REQUIRED ACTION –
Nothing other than the lines from the one containing "TODO: investigate the" through the last line of the data below should be output, each reproduced exactly.

──────── SUPPLIED RECORDS ────────

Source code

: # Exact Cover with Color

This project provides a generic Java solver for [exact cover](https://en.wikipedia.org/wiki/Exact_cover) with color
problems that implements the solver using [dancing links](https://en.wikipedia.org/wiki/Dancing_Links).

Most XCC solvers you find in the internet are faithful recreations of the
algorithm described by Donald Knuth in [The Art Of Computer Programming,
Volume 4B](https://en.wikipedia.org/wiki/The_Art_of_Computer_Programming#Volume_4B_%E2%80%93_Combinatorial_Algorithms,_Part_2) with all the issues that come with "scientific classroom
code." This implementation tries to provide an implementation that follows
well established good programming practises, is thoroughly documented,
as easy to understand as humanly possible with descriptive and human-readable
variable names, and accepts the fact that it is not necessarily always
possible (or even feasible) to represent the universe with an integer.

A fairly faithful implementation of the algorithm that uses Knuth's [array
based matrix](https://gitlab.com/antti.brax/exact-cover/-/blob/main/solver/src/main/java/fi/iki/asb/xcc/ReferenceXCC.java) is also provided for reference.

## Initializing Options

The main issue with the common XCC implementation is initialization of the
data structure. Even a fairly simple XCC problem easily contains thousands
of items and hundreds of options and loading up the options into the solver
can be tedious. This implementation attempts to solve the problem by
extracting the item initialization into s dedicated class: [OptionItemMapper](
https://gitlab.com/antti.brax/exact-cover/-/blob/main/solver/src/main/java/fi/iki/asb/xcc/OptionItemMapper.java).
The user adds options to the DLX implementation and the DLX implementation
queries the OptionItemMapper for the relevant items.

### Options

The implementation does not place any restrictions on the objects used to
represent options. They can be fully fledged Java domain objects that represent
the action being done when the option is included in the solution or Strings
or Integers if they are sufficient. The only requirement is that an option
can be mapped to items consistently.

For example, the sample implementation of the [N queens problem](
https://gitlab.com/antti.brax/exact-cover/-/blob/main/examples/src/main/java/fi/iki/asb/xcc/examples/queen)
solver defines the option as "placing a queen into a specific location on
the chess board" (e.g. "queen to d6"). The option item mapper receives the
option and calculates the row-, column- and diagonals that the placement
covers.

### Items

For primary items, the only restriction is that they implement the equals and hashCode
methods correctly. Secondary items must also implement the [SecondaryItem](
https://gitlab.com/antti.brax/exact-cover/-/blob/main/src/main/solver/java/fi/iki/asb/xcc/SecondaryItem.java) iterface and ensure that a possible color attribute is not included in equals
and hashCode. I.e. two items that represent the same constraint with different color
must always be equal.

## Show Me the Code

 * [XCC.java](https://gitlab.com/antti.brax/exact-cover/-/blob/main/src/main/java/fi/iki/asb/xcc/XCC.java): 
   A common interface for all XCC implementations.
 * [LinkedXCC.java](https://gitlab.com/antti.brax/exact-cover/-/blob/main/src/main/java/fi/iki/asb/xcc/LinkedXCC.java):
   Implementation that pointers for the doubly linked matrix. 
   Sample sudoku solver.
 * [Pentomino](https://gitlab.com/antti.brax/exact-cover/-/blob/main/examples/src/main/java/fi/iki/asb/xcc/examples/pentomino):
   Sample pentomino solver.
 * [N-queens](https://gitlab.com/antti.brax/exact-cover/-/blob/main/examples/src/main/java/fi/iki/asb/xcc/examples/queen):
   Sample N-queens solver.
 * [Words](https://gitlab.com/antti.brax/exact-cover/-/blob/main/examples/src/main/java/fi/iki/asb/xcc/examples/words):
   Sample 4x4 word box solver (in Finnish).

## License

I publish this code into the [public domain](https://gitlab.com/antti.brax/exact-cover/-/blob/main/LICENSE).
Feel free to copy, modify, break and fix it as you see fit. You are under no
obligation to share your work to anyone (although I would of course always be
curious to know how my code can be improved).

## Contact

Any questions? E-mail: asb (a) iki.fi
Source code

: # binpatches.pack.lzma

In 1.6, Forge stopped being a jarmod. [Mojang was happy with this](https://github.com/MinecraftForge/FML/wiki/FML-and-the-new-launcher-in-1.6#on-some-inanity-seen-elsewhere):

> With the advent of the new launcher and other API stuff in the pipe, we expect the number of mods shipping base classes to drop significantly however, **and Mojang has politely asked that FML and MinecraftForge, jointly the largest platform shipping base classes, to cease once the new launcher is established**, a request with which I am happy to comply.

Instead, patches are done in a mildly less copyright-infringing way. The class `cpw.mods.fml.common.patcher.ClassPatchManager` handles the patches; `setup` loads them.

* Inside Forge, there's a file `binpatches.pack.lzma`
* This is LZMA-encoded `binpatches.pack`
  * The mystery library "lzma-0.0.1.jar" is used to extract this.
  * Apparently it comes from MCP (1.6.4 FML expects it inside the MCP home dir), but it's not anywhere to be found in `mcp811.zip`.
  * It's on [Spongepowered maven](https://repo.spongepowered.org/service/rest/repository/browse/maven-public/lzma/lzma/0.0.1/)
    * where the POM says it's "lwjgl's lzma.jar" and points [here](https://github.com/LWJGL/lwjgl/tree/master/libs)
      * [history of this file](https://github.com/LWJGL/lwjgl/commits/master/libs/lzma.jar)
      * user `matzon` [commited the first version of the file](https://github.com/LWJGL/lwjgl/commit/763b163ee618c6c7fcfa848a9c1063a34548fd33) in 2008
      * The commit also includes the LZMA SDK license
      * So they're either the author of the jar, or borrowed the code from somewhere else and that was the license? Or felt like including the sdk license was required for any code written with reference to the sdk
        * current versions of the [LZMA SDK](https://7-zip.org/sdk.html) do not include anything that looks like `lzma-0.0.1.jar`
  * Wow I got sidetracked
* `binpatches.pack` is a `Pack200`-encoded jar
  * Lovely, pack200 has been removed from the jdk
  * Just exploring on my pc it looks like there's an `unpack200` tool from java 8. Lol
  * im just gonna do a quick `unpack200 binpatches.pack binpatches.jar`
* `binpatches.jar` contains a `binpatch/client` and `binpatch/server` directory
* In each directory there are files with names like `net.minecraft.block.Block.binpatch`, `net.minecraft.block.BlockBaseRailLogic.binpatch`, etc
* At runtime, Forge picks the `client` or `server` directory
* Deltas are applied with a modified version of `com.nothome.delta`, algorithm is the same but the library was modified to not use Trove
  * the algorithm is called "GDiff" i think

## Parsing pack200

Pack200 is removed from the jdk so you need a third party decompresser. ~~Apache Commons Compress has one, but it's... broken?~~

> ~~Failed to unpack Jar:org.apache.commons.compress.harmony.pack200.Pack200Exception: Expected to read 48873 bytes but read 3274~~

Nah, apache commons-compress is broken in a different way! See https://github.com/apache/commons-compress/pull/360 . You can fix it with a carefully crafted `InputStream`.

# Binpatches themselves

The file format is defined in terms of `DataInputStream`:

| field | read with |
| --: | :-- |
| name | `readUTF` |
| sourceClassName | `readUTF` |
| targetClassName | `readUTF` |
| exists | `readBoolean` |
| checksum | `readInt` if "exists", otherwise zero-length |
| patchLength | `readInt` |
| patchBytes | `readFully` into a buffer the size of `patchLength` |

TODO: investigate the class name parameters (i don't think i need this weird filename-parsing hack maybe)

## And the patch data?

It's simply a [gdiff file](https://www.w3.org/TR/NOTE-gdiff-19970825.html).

────────

ANSWER FOR THIS EXERCISE –
TODO: investigate the class name parameters (i don't think i need this weird filename-parsing hack maybe)

## And the patch data?

It's simply a [gdiff file](https://www.w3.org/TR/NOTE-gdiff-19970825.html).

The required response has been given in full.